I saw what "abuse" looks like two years ago when a criminally insane horsewoman boarded about 50 horses next door to me.  In actuality, she is said to have owned over 200 and rotated them in and out of several pastures she rented in two states.  When a neighbor would complain that the horses looked skinny or weren't being properly cared for, she'd come in the night and take them to one of the other pastures.  Although we called our local law enforcement, her game was pretty good, and it took several months to gather enough proof to actually press charges and confiscate the horses.  Of course, many had already died and many others had to be put down.  They were starved, sick, lame--you can read about it in the Spokesman Review.

So, for personal reasons and the above reason, I don't like the word "neglect."

And yet, my style does go along with that basic philosophy of doing "less" with the caveat of keeping a very close eye on their every need, bump, scrape, bruise, weight loss, weight gain, lameness, or anything we might consider "off."

Wanting to come up with a term that more accurately describes our style, I gravitated toward unintrusive--or, in reality, least intrusive.  It doesn't have the same ZING, but it's much closer to the truth.

Intrusive: "Causing disruption or annoyance through being unwelcome or uninvited."

Least Intrusive:

This style is all about providing the very best of the essentials and watching over the herd like a mother hen--or mother horse--but only interfering with the overall lifestyle of the herd when absolutely necessary.

In the years I've lived with horses I've come to realize these three things matter most to overall health:

1. Let them be with the herd.
2. Provide the best feed.  (Clean water & salt fall under this, too)
3. Maintain the feet.

Being with the herd reduces stress and stress related (lower immune function) illness. It helps them re-calibrate their minds and provides exercise, discipline and socialization. I believe that most of what a horse learns and what we hope they will learn, starts with the herd.  The herd heals, protects, and maintains order, all the essential elements for relaxation, confidence and trust.

I've heard people say, this or that person doesn't do anything with that horse, they should get rid of it!  I disagree.  If the horse is out on pasture and has the above three needs met, I don't think it matters what a person chooses to do with them.  The horse isn't going to feel bad at all if you leave it alone.

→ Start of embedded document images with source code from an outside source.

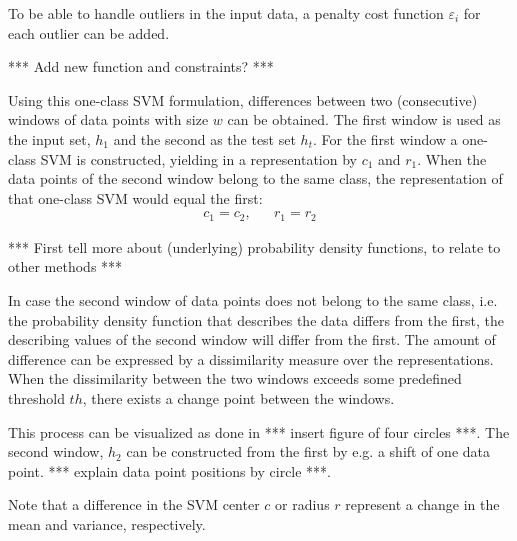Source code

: To be able to handle outliers in the input data, a penalty cost function $\varepsilon_i$ for each outlier can be added.

*** Add new function and constraints? ***

Using this one-class SVM formulation, differences between two (consecutive) windows of data points with size $w$ can be obtained.
The first window is used as the input set, $h_1$ and the second as the test set $h_t$.
For the first window a one-class SVM is constructed, yielding in a representation by $c_1$ and $r_1$.
When the data points of the second window belong to the same class, the representation of that one-class SVM would equal the first:
\begin{equation}
\begin{aligned}
  c_1 = c_2, & &  r_1 = r_2
\end{aligned}
\end{equation}

*** First tell more about (underlying) probability density functions, to relate to other methods ***

In case the second window of data points does not belong to the same class, i.e. the probability density function that describes the data differs from the first, the describing values of the second window will differ from the first.
The amount of difference can be expressed by a dissimilarity measure over the representations.
When the dissimilarity between the two windows exceeds some predefined threshold $th$, there exists a change point between the windows.

This process can be visualized as done in *** insert figure of four circles ***. The second window, $h_2$ can be constructed from the first by e.g. a shift of one data point. *** explain data point positions by circle ***.

Note that a difference in the SVM center $c$ or radius $r$ represent a change in the mean and variance, respectively.

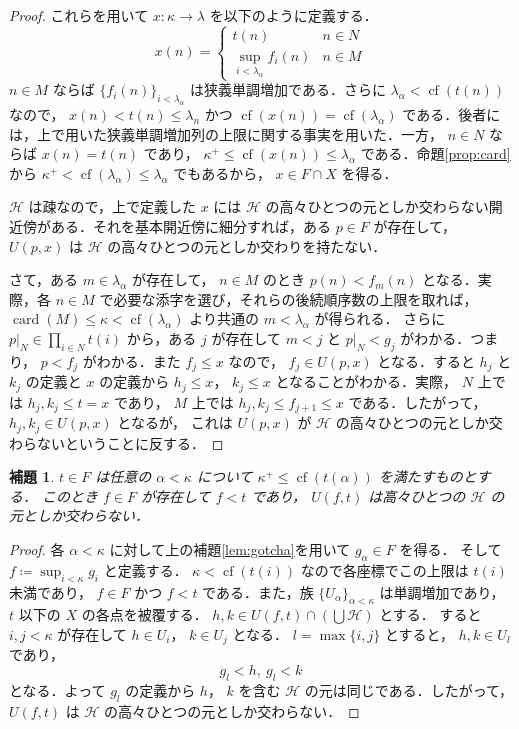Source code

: \documentclass[leqno, 12pt]{ltjsarticle}
\newtheorem{lem}[thm]{補題}
\newcommand{\basicopen}[2]{U(#1,#2)}
\newcommand{\kappasucc}{\kappa^{+}}
\DeclareMathOperator{\card}{card}
\DeclareMathOperator{\cf}{cf}
\begin{document}
\begin{proof}
これらを用いて
$x:\kappa\to \lambda$
を以下のように定義する．
\[
x(n)=
	\begin{cases}
	t(n) &\text{$n\in N$}\\
	\sup_{i<\lambda_{\alpha}}f_{i}(n)& \text{$n\in M$}
	\end{cases}
\]
$n\in M$
ならば
$\{f_{i}(n)\}_{i<\lambda_{\alpha}}$
は狭義単調増加である．さらに
$\lambda_{\alpha}<\cf(t(n))$
なので，
$x(n)<t(n)\le\lambda_{n}$
かつ
$\cf(x(n))=\cf(\lambda_{\alpha})$
である．後者には，上で用いた狭義単調増加列の上限に関する事実を用いた．一方，
$n\in N$
ならば
$x(n)=t(n)$
であり，
$\kappasucc\le\cf(x(n))\le\lambda_{\alpha}$
である．命題\ref{prop:card}から
$\kappasucc<\cf(\lambda_{\alpha})\le\lambda_{\alpha}$
でもあるから，
$x\in F\cap X$
を得る．

$\mathcal{H}$
は疎なので，上で定義した
$x$
には
$\mathcal{H}$
の高々ひとつの元としか交わらない開近傍がある．それを基本開近傍に細分すれば，ある
$p\in F$
が存在して，
$\basicopen{p}{x}$
は
$\mathcal{H}$
の高々ひとつの元としか交わりを持たない．

さて，ある
$m\in \lambda_{\alpha}$
が存在して，
$n\in M$
のとき
$p(n)<f_{m}(n)$
となる．実際，各
$n\in M$
で必要な添字を選び，それらの後続順序数の上限を取れば，
$\card(M)\le\kappa<\cf(\lambda_{\alpha})$
より共通の
$m<\lambda_{\alpha}$
が得られる．
さらに
$p|_{N}\in \prod_{i\in N}t(i)$
から，ある
$j$
が存在して
$m<j$
と
$p|_{N}<g_{j}$
がわかる．つまり，
$p<f_{j}$
がわかる．また
$f_{j}\le x$
なので，
$f_{j}\in \basicopen{p}{x}$
となる．すると
$h_{j}$
と
$k_{j}$
の定義と
$x$
の定義から
$h_{j}\le x$，
$k_{j}\le x$
となることがわかる．実際，
$N$
上では
$h_{j},k_{j}\le t=x$
であり，
$M$
上では
$h_{j},k_{j}\le f_{j+1}\le x$
である．したがって，
$h_{j},k_{j}\in \basicopen{p}{x}$
となるが，
これは
$\basicopen{p}{x}$
が
$\mathcal{H}$
の高々ひとつの元としか交わらないということに反する．
\end{proof}

\begin{lem}\label{lem:ft}
$t\in F$
は任意の
$\alpha<\kappa$
について
$\kappasucc\le \cf(t(\alpha))$
を満たすものとする．
このとき
$f\in F$
が存在して
$f<t$
であり，
$\basicopen{f}{t}$
は高々ひとつの
$\mathcal{H}$
の元としか交わらない．
\end{lem}
\begin{proof}
各
$\alpha<\kappa$
に対して上の補題\ref{lem:gotcha}を用いて
$g_{\alpha}\in F$
を得る．
そして
$f\coloneqq\sup_{i<\kappa}g_{i}$
と定義する．
$\kappa<\cf(t(i))$
なので各座標でこの上限は
$t(i)$
未満であり，
$f\in F$
かつ
$f<t$
である．また，族
$\{U_{\alpha}\}_{\alpha<\kappa}$
は単調増加であり，
$t$
以下の
$X$
の各点を被覆する．
$h,k\in \basicopen{f}{t}\cap(\bigcup\mathcal{H})$
とする．
すると
$i, j<\kappa$
が存在して
$h\in U_{i}$，
$k\in U_{j}$
となる．
$l=\max\{i,j\}$
とすると，
$h, k\in U_{l}$
であり，
\[
g_{l}<h,\ g_{l}<k
\]
となる．よって
$g_{l}$
の定義から
$h$，
$k$
を含む
$\mathcal{H}$
の元は同じである．したがって，
$\basicopen{f}{t}$
は
$\mathcal{H}$
の高々ひとつの元としか交わらない．
\end{proof}
\end{document}
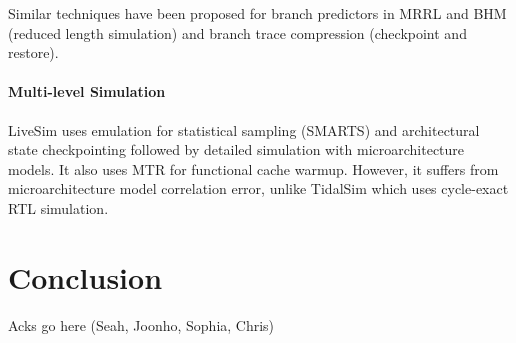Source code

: \documentclass[sigplan,nonacm,10pt]{acmart}
\begin{document}
Similar techniques have been proposed for branch predictors in MRRL and BHM \cite{kluyskens2007branch} (reduced length simulation) and branch trace compression \cite{barr2006branch} (checkpoint and restore).

\paragraph{Multi-level Simulation} LiveSim \cite{hassani2016livesim} uses emulation for statistical sampling (SMARTS) and architectural state checkpointing followed by detailed simulation with microarchitecture models. It also uses MTR for functional cache warmup. However, it suffers from microarchitecture model correlation error, unlike TidalSim which uses cycle-exact RTL simulation.

\section{Conclusion}


\begin{acks}
Acks go here (Seah, Joonho, Sophia, Chris)
\end{acks}




\end{document}
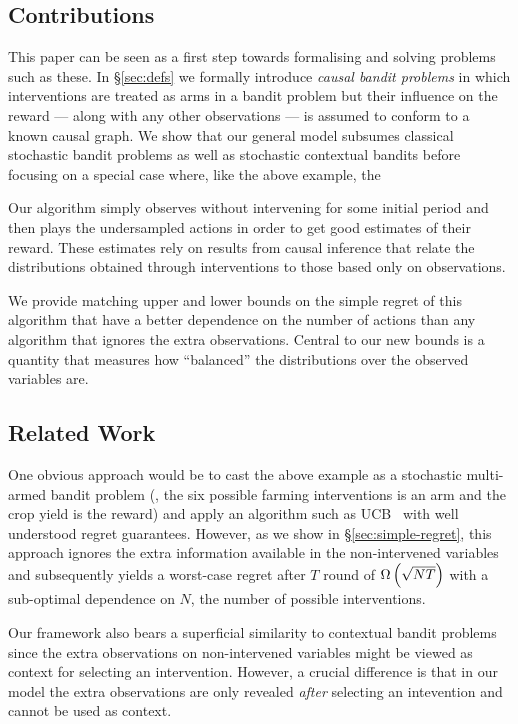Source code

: \subsection{Contributions}

This paper can be seen as a first step towards formalising and solving problems such as these. 
In \S\ref{sec:defs} we formally introduce \emph{causal bandit problems} in which interventions are treated as arms in a bandit problem but their influence on the reward --- along with any other observations --- is assumed to conform to a known causal graph. 
We show that our general model subsumes classical stochastic bandit problems as well as stochastic contextual bandits before focusing on a special case where, like the above example, the 

Our algorithm simply observes without intervening for some initial period and then plays the undersampled actions in order to get good estimates of their reward. 
These estimates rely on results from causal inference that relate the distributions obtained through interventions to those based only on observations.

We provide matching upper and lower bounds on the simple regret of this algorithm that have a better dependence on the number of actions than any algorithm that ignores the extra observations. 
Central to our new bounds is a quantity that measures how ``balanced'' the distributions over the observed variables are.

\subsection{Related Work}

One obvious approach would be to cast the above example as a stochastic multi-armed bandit problem (\eg, the six possible farming interventions is an arm and the crop yield is the reward) and apply an algorithm such as UCB~\cite{Auer1995} with well understood regret guarantees.
However, as we show in \S\ref{sec:simple-regret}, this approach ignores the extra information available in the non-intervened variables and subsequently yields a worst-case regret after $T$ round of $\Omega\left( \sqrt{NT} \right)$ with a sub-optimal dependence on $N$, the number of possible interventions.


Our framework also bears a superficial similarity to contextual bandit problems \cite{Langford2008,Agarwal2014} since the extra observations on non-intervened variables might be viewed as context for selecting an intervention. However, a crucial difference is that in our model the extra observations are only revealed \emph{after} selecting an intevention and cannot be used as context.


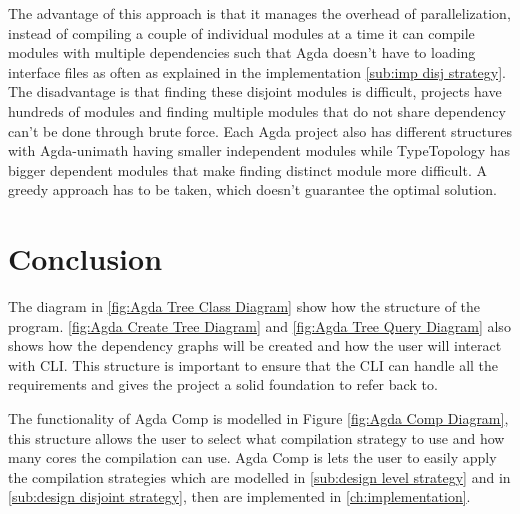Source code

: The advantage of this approach is that it manages the overhead of
parallelization, instead of compiling a couple of individual modules at a time
it can compile modules with multiple dependencies such that Agda doesn't have
to loading interface files as often as explained in the implementation
\cref{sub:imp disj strategy}. The disadvantage is that finding these disjoint
modules is difficult, projects  have hundreds of modules and finding multiple
modules that do not share dependency can't be done through brute force. Each
Agda project also has different structures with Agda-unimath
\cite{agda-unimath} having smaller independent modules while TypeTopology
\cite{type-topology} has bigger dependent modules that make finding distinct
module more difficult. A greedy approach has to be taken, which doesn't
guarantee the optimal solution.



\pagebreak

\section{Conclusion}

The diagram in \cref{fig:Agda Tree Class Diagram} show how the structure of the
program. \cref{fig:Agda Create Tree Diagram} and \cref{fig:Agda Tree Query Diagram} also shows how the dependency graphs will be created and how the user
will interact with CLI. This structure is important to ensure that the
CLI can handle all the requirements and gives the project a solid foundation to
refer back to. 

The functionality of Agda Comp is modelled in Figure \cref{fig:Agda Comp Diagram}, this structure allows the user to select what compilation strategy to
use and how many cores the compilation can use. Agda Comp is lets the user to
easily apply the compilation strategies which are modelled in \cref{sub:design level strategy} and in \cref{sub:design disjoint strategy}, then are
implemented in \cref{ch:implementation}.

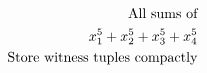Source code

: \documentclass[preview]{standalone}
\begin{document}
\begin{align*}
\special{dvisvgm:raw <g id='unique000'>}\text{All sums of} \\ x_1^5 + x_2^5 + x_3^5 + x_4^5 \\ \text{Store witness tuples compactly}\special{dvisvgm:raw </g>}
\end{align*}
\end{document}
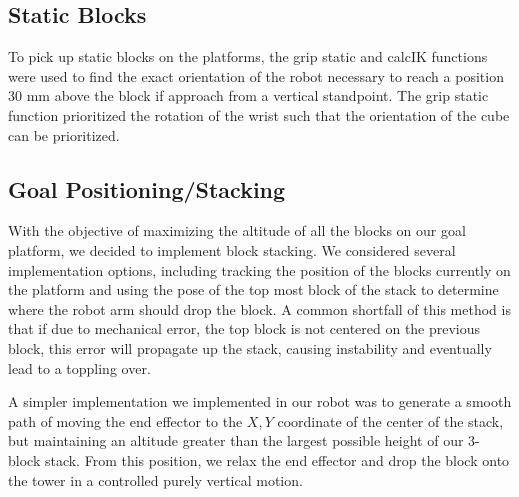 \documentclass{article}
\begin{document}
    \subsection{Static Blocks}
    To pick up static blocks on the platforms, the grip static and calcIK functions were used to find the exact orientation of the robot necessary to reach a position 30 mm above the block if approach from a vertical standpoint. The grip static function prioritized the rotation of the wrist such that the orientation of the cube can be prioritized. 
    
    \subsection{Goal Positioning/Stacking}
    
        With the objective of maximizing the altitude of all the blocks on our goal platform, we decided to implement block stacking. We considered several implementation options, including tracking the position of the blocks currently on the platform and using the pose of the top most block of the stack to determine where the robot arm should drop the block. A common shortfall of this method is that if due to mechanical error, the top block is not centered on the previous block, this error will propagate up the stack, causing instability and eventually lead to a toppling over.
		
		A simpler implementation we implemented in our robot was to generate a smooth path of moving the end effector to the $X, Y$ coordinate of the center of the stack, but maintaining an altitude greater than the largest possible height of our 3-block stack. From this position, we relax the end effector and drop the block onto the tower in a controlled purely vertical motion.
    
\end{document}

On the other hand, I used to board at a stable where some owners would pay for a stall and feed and not show up again for months. In one case, the boarders said they hadn't seen the owners in a year. That was heart-breaking to hear.  The horse didn't have the freedom to interact with the herd, graze or roam--it was denied all the natural things they need and the human interaction as well.  In that case, I'd be the first person to recommend re-homing.

I've been at both ends of the horse care spectrum.  I've been the person who floated the teeth annually, immunized every six months for everything (and I do mean everything--including strangles--annually), wormed every three months, and hand exercised them every day.  I was the Queen of tinkerers.

I'm not that person anymore, nor do I miss her.

Today, my horses have the very best ferrier care, the very best feed (orchard grass and alfalfa--separately) I can find (purchased each summer), and 24/7 turnout on their pastures.  The only reason I take them away from each other is to ride, train, and feed special needs foods (34 year old Red).  If one gets too fat, they have to come in, and I hate to do that. I may try the grazing muzzle this year as a sort of compromise.  The reason I buy alfalfa and grass separately is because I want to know exactly how much of each they're getting. For the most part, they only get the grass, provided 24/7 in round bales, but on cold days, I throw them out some alfalfa for extra protein.

The intrusion into their lives is the least I can justify.  We've had no illnesses in the herd for the last couple of years.  (Knock on wood).  Our horses are the happiest and healthiest they've ever been.  They're relaxed, content, and eager to see us when we come out.  Red is old--34--but he still gets around great and is #2 guy.  Shadow has always had bad arthritis in his knee, and it gets worse with old age, but like Red, he still gets around and is #1 in the herd.  Cowboy is still sound and trail ready 8 years post P3 fracture and coffin bone displacement.

Some of that is just plain LUCK and I'm thankful, but some of it is definitely because we concentrate on the 3 things in that list and being the least intrusive we can possibly be while still watching their every hiccup from the periphery.